Developers behind the new speculative schemes have a simple task: to get the parched market back into health.
Angus Monteith, director at McAleer & Rush, is confident the market wants what he is offering – the 32,000 sq ft Cityview scheme on a site in the New England quarter next to Brighton station.
So confident is he that guide rents ahead of the early 2016 completion of building works have already nudged up from £26 to £28 per sq ft, and could reach £30 per sq ft by Christmas.
“We are expecting to appeal to finance, professionals, back-office and mature tech companies, but probably not the younger start-ups,” he says.
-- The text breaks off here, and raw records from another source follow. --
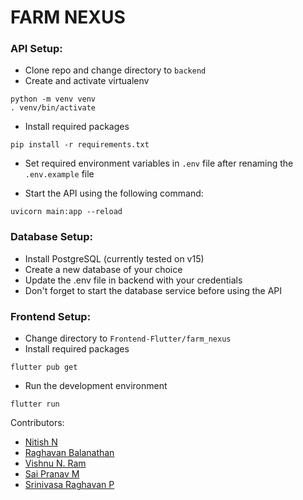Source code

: # FARM NEXUS

### API Setup:
- Clone repo and change directory to `backend`
- Create and activate virtualenv
```
python -m venv venv
. venv/bin/activate
```
- Install required packages
```
pip install -r requirements.txt
```
- Set required environment variables in `.env` file after renaming the `.env.example` file

- Start the API using the following command:
```
uvicorn main:app --reload
```

### Database Setup:
- Install PostgreSQL (currently tested on v15)
- Create a new database of your choice
- Update the .env file in backend with your credentials
- Don't forget to start the database service before using the API

### Frontend Setup:
- Change directory to `Frontend-Flutter/farm_nexus`
- Install required packages
```
flutter pub get
```
- Run the development environment
```
flutter run
```
Contributors:
- [Nitish N](https://github.com/DonWick32)
- [Raghavan Balanathan](https://github.com/DarkCoder999)
- [Vishnu N. Ram](https://github.com/VishnuRam2411)
- [Sai Pranav M](https://github.com/Sai-Pranav2503)
- [Srinivasa Raghavan P](https://github.com/psrinivasaraghavan)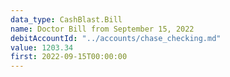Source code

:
 ```yaml
---
data_type: CashBlast.Bill
name: Doctor Bill from September 15, 2022
debitAccountId: "../accounts/chase_checking.md"
value: 1203.34
first: 2022-09-15T00:00:00
---
```


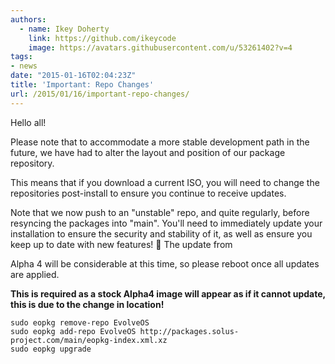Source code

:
```yaml
---
authors:
  - name: Ikey Doherty
    link: https://github.com/ikeycode
    image: https://avatars.githubusercontent.com/u/53261402?v=4
tags:
- news
date: "2015-01-16T02:04:23Z"
title: 'Important: Repo Changes'
url: /2015/01/16/important-repo-changes/
---
```


Hello all!

Please note that to accommodate a more stable development path in the future, we have had to alter the layout and position of our package repository.

This means that if you download a current ISO, you will need to change the repositories post-install to ensure you continue to receive updates.

Note that we now push to an "unstable" repo, and quite regularly, before resyncing the packages into "main". You'll need to immediately update your installation 
to ensure the security and stability of it, as well as ensure you keep up to date with new features! 🙂 The update from

Alpha 4 will be considerable at this time, so please reboot once all updates are applied.

**This is required as a stock Alpha4 image will appear as if it cannot update, this is due to the change in location!**

```
sudo eopkg remove-repo EvolveOS
sudo eopkg add-repo EvolveOS http://packages.solus-project.com/main/eopkg-index.xml.xz
sudo eopkg upgrade
```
Monteith is not relying entirely on the laid-back locals. “We expect to see big occupiers from outside the area, too,” he adds.
Cathedral Group’s Sloper is also confident enough to say that speculative development of the 30,000 sq ft office element at Circus Street is more probable than possible. The firm is now testing the funding market, and results are expected imminently.
Sloper hopes to catch some of the fast-growing tech businesses that account for about half of Brighton’s annual take-up. “Tech occupiers want to move quickly, creating a market that lends itself to speculative development,” he says.
“We’re developing near Kemptown, so we’re pitching it to the creative community. The digital tech sector in the city doubled between 2010 and 2013, and we want to attract them to our scheme. But we’re happy to straddle the professional and tech markets.”
Straddling the two markets is not easy. Tech occupiers prefer older, quirkier floorspace – and typically have less money to spend. The loss of office buildings to residential conversion has hurt them particularly, says JLL’s Currie.
“Local tech occupiers are small and fleet-of-foot in the property market, typically looking for 5,000-10,000 sq ft, in quirkier suites, and there’s been a real shortage for years,” he says. “Occupiers have learned to pay what they need to.”
Demand from this sector is strong. SHW’s Hard adds: “If we have a vacant suite, we can let it three times over.”
Professional and corporate occupiers are prepared to sit on their hands and wait for new development, and pent-up demand is considerable. “If I had 100,000 sq ft of new grade-A space, I could let it very quickly,” says Currie.
It is unclear whether more developers will follow DevSec and McAleer & Rush into speculative development. The council says 1.2m sq ft of new space is required in the next 15 years – and if this target is to be met, developers need to get back into the water pretty quickly.
Hannington Estate
The Brighton retail and leisure scene could be set for new development after Amsterdam-based Redevco’s £55m purchase of the 1.3-acre Hannington Estate in central Brighton.
Mark Bennett, investment partner at KLM and an adviser on the sale, says: “It’s a big play for the town centre because new development there breaks through from North Street to the Lanes, promising a long-term transformation. Retail and leisure will be integrated more effectively.”
Retail rents are likely to rise in the immediate neighbourhood, up from £80-£120 zone A to something closer to the £200-£235 per sq ft zone A achieved at the top of East Street.
First base
Could One Preston Road be the next speculative office development site? The new owner of the 1.5-acre site – Elliot Lipton’s First Base, which paid over £10m – is considering its options.
There is already talk of a 200-apartment scheme designed by Sir Terence Conran, but an early attempt by Investec and Urban Splash to win planning permission for residential on this former office site was turned down by Brighton’s planning committee.
“We are in very early stages with our Brighton scheme, so we haven’t yet developed our strategy,” a First Base spokesperson says, advising EG to call back “probably same time next year”.